━━━ RECORDS TO USE

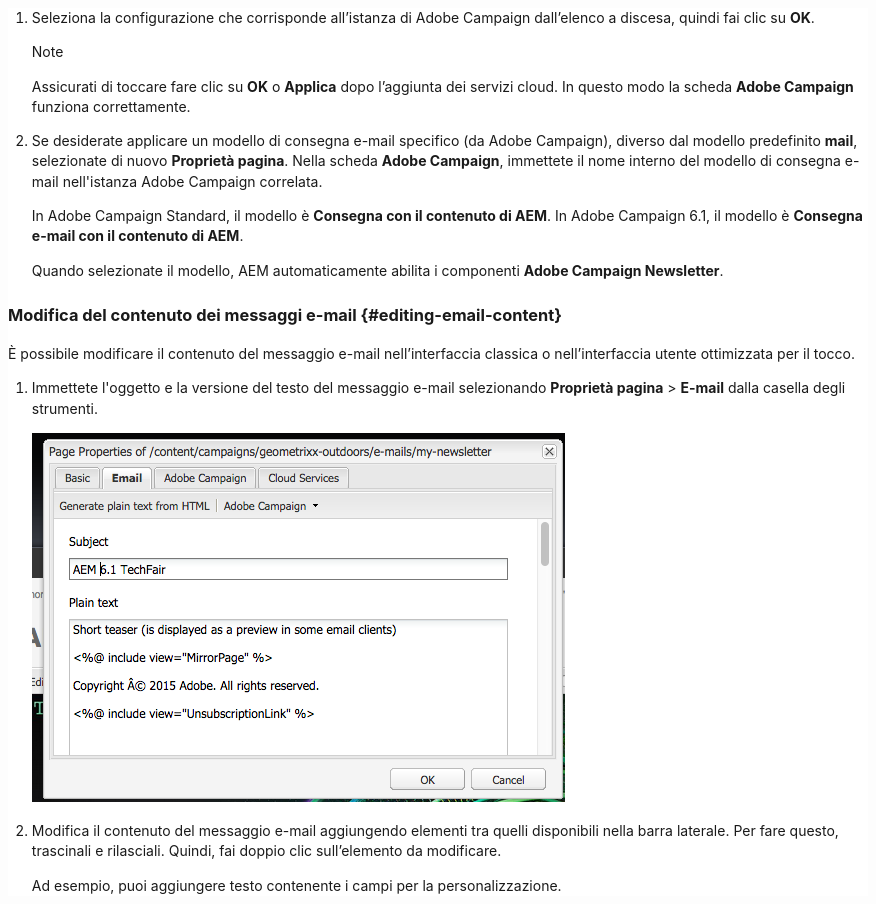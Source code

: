 1. Seleziona la configurazione che corrisponde all’istanza di Adobe Campaign dall’elenco a discesa, quindi fai clic su **OK**.

   >[!NOTE]
   >
   >Assicurati di toccare fare clic su **OK** o **Applica** dopo l’aggiunta dei servizi cloud. In questo modo la scheda **Adobe Campaign** funziona correttamente.

1. Se desiderate applicare un modello di consegna e-mail specifico (da  Adobe Campaign), diverso dal modello predefinito **mail**, selezionate di nuovo **Proprietà pagina**. Nella scheda **Adobe Campaign**, immettete il nome interno del modello di consegna e-mail nell&#39;istanza Adobe Campaign  correlata.

   In Adobe Campaign Standard, il modello è **Consegna con il contenuto di AEM**. In Adobe Campaign 6.1, il modello è **Consegna e-mail con il contenuto di AEM**.

   Quando selezionate il modello, AEM automaticamente abilita i componenti **Adobe Campaign Newsletter**.

### Modifica del contenuto dei messaggi e-mail {#editing-email-content}

È possibile modificare il contenuto del messaggio e-mail nell’interfaccia classica o nell’interfaccia utente ottimizzata per il tocco.

1. Immettete l&#39;oggetto e la versione del testo del messaggio e-mail selezionando **Proprietà pagina** > **E-mail** dalla casella degli strumenti.

   ![chlimage_1-175](assets/chlimage_1-175.png)

1. Modifica il contenuto del messaggio e-mail aggiungendo elementi tra quelli disponibili nella barra laterale. Per fare questo, trascinali e rilasciali. Quindi, fai doppio clic sull’elemento da modificare.

   Ad esempio, puoi aggiungere testo contenente i campi per la personalizzazione.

━━━━━━

The answer must be the lines above, word for word, from the first one through the line with "Campaign** funziona correttamente.", pictures excluded.

ANSWER BOX
Source code

: 1. Seleziona la configurazione che corrisponde all’istanza di Adobe Campaign dall’elenco a discesa, quindi fai clic su **OK**.

   >[!NOTE]
   >
   >Assicurati di toccare fare clic su **OK** o **Applica** dopo l’aggiunta dei servizi cloud. In questo modo la scheda **Adobe Campaign** funziona correttamente.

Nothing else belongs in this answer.